Die bisherige Auslegung des Gesetzes ist so, wie von mir beschrieben. Der Wortlaut des Gesetzes hinsichtlich § 8 Abs. 1 Nr. 1a SGB V und § 6 Abs. 4 Satz 6 SGB V führt meines Erachtens aber nicht zwingend zu dieser Auslegung. Meines Erachtens kann auch der Standpunkt vertreten werden, dass bei einer Befreiung nach § 8 Abs. 1 Nr. 1a SGB V und anschließender Aufnahme einer Arbeit innerhalb eines Jahres weiterhin Versicherungsfreiheit bestehen soll (als speziellere Regelung als JAEG eben wegen langjähriger privater Vorversicherung, dann Befreiung und damit weiter privat versichert). Vielleicht werden Gerichte so entscheiden. Ihnen bliebe also noch die Möglichkeit, einen Prozess (mit allerdings ungewissem Ausgang) zur Klärung dieser Frage zu führen.

Entscheidungen zu dieser Frage sind meines Wissens noch nicht veröffentlicht. Die von mir angeführte Entscheidung war eine Eilentscheidung (daher auch Beschluss und nicht Urteil, Hauptsacheverfahren dauern erheblich länger) und betraf einen Fall, wo nicht zwischendurch eine Befreiung erfolgte.


Mit freundlichen Grüßen

Britta Möhlenbrock
Rechtsanwältin

Internet: www.ra-moehlenbrock.de
Email: info@ra-moehlenbrock.de

Ergänzung vom Anwalt 19.07.2010 | 13:07

Die Altersrückstellungen gingen nach Gesetz nur nicht verloren, wenn die Versicherung nach § 5 SGB V doch nicht zustande käme nach einer Kündigung.

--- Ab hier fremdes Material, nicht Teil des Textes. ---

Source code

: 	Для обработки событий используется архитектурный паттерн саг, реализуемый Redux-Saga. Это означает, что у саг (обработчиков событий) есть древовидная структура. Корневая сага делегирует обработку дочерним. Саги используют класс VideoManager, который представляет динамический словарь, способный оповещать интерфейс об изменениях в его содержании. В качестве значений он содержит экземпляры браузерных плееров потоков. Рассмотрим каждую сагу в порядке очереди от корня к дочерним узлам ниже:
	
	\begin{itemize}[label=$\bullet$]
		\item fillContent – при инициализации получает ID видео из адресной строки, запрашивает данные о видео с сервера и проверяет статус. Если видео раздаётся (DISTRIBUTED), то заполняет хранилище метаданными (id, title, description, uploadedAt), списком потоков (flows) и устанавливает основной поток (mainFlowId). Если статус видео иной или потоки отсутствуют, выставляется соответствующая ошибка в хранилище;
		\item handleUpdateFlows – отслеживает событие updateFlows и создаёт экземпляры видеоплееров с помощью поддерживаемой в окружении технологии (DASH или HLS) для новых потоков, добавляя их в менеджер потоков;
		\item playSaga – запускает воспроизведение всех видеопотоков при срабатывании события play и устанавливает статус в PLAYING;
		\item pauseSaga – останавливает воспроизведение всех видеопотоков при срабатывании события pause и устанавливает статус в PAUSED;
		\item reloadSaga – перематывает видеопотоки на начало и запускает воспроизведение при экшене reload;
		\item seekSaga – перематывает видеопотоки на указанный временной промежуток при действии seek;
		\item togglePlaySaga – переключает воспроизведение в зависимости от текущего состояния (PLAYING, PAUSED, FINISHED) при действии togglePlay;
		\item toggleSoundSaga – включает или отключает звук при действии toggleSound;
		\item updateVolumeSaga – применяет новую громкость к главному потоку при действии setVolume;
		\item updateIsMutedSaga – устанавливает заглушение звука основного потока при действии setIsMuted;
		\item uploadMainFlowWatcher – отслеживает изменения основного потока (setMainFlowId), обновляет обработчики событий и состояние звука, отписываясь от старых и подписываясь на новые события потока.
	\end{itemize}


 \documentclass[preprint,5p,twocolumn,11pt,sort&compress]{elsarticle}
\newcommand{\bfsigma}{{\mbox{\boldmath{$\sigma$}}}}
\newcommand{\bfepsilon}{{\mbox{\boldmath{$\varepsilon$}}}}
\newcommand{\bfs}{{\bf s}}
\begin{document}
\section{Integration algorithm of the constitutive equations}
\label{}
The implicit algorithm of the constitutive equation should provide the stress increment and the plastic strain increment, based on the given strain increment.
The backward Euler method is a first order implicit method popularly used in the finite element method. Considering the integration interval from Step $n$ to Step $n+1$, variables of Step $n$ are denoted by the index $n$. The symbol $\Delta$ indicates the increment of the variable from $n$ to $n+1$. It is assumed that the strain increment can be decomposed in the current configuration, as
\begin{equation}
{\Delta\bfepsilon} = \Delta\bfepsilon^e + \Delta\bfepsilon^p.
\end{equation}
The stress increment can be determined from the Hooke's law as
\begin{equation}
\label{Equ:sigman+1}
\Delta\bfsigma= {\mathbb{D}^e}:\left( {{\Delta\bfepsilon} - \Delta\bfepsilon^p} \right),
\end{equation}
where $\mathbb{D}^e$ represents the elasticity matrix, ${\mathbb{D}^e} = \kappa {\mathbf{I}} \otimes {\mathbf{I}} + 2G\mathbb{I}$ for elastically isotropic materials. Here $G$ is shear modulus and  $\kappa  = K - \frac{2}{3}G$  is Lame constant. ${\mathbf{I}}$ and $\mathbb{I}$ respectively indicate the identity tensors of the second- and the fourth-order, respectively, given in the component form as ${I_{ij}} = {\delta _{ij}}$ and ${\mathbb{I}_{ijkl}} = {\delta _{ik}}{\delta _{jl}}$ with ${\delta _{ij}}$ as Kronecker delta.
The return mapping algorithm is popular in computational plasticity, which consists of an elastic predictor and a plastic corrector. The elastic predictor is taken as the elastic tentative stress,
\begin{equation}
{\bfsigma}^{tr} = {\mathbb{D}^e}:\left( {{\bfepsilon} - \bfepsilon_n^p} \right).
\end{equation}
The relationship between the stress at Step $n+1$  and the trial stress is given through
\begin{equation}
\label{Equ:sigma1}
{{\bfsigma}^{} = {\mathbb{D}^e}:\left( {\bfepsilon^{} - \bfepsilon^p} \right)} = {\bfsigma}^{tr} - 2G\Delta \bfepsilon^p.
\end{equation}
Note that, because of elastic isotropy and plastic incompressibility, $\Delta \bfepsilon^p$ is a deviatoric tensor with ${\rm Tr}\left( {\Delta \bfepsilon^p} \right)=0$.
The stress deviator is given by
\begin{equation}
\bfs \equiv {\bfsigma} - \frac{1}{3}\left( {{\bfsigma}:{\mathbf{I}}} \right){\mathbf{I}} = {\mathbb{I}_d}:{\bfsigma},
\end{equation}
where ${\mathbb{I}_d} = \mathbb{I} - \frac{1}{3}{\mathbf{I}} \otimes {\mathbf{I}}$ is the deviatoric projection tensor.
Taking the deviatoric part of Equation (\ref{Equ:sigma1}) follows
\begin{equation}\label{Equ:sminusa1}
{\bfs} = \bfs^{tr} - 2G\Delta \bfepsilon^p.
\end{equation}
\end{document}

Ich verweise hierzu auf § 5 Abs. 9 SGB V . Im Übrigen gelten die Bedingungen der PKV.

Ergänzung vom Anwalt 19.07.2010 | 13:17

Das Kündigungsrecht gegenüber der PKV ist in § 205 Abs. 2 VVG geregelt (rückwirkend nur binnen 3 Monaten möglich):
Wird eine versicherte Person kraft Gesetzes kranken- oder pflegeversicherungspflichtig, kann der Versicherungsnehmer binnen drei Monaten nach Eintritt der Versicherungspflicht eine Krankheitskosten-, eine Krankentagegeld- oder eine Pflegekrankenversicherung sowie eine für diese Versicherungen bestehende Anwartschaftsversicherung rückwirkend zum Eintritt der Versicherungspflicht kündigen. Die Kündigung ist unwirksam, wenn der Versicherungsnehmer dem Versicherer den Eintritt der Versicherungspflicht nicht innerhalb von zwei Monaten nachweist, nachdem der Versicherer ihn hierzu in Textform aufgefordert hat, es sei denn, der Versicherungsnehmer hat die Versäumung dieser Frist nicht zu vertreten. Macht der Versicherungsnehmer von seinem Kündigungsrecht Gebrauch, steht dem Versicherer die Prämie nur bis zu diesem Zeitpunkt zu. Später kann der Versicherungsnehmer das Versicherungsverhältnis zum Ende des Monats kündigen, in dem er den Eintritt der Versicherungspflicht nachweist.